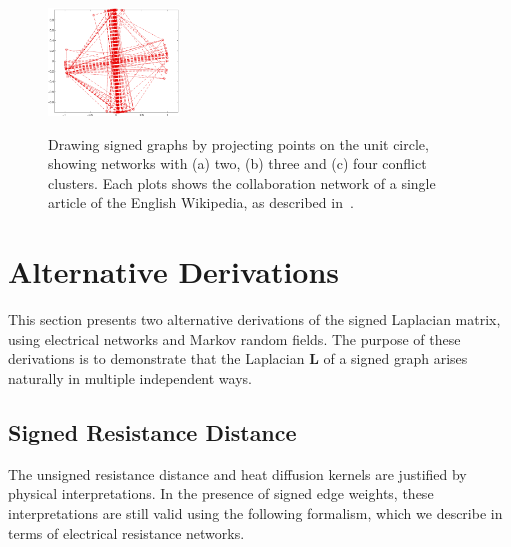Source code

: \documentclass[11pt,a4paper]{book}
\newcommand{\wThree}{0.31}
\begin{document}
\begin{figure}[h!]
{    \includegraphics[width=\wThree\textwidth]{img-sgd/wiki.Criticism_of_Prem_Rawat.r.graph}
  }
  \caption{
    Drawing signed graphs by projecting points on the unit circle,
    showing networks with (a) two, (b) three and (c) four
    conflict clusters.  
    Each plots shows the 
    collaboration network of a single article of the English Wikipedia, as
    described in~\cite{b390}. 
  }
  \label{fig:cos}
\end{figure}

\section{Alternative Derivations}
\label{sec:alternative-signed}
This section presents two alternative derivations of the signed Laplacian
matrix, using electrical networks and Markov random fields.  The purpose
of these derivations is to demonstrate that the Laplacian
$\mathbf L$ of a signed graph arises naturally in multiple independent ways. 

\subsection{Signed Resistance Distance}
\label{sec:signed:elec}
The unsigned resistance distance and heat diffusion kernels
are justified by physical interpretations.  In the
presence of signed edge weights, these interpretations are still valid using
the following formalism, which we describe in terms of electrical
resistance networks.
\end{document}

* [Work required]
Find "multiple independent ways." in the records. Copy its line and every line after it, exactly, through the last one.

* [Response]
$\mathbf L$ of a signed graph arises naturally in multiple independent ways. 

\subsection{Signed Resistance Distance}
\label{sec:signed:elec}
The unsigned resistance distance and heat diffusion kernels
are justified by physical interpretations.  In the
presence of signed edge weights, these interpretations are still valid using
the following formalism, which we describe in terms of electrical
resistance networks.
\end{document}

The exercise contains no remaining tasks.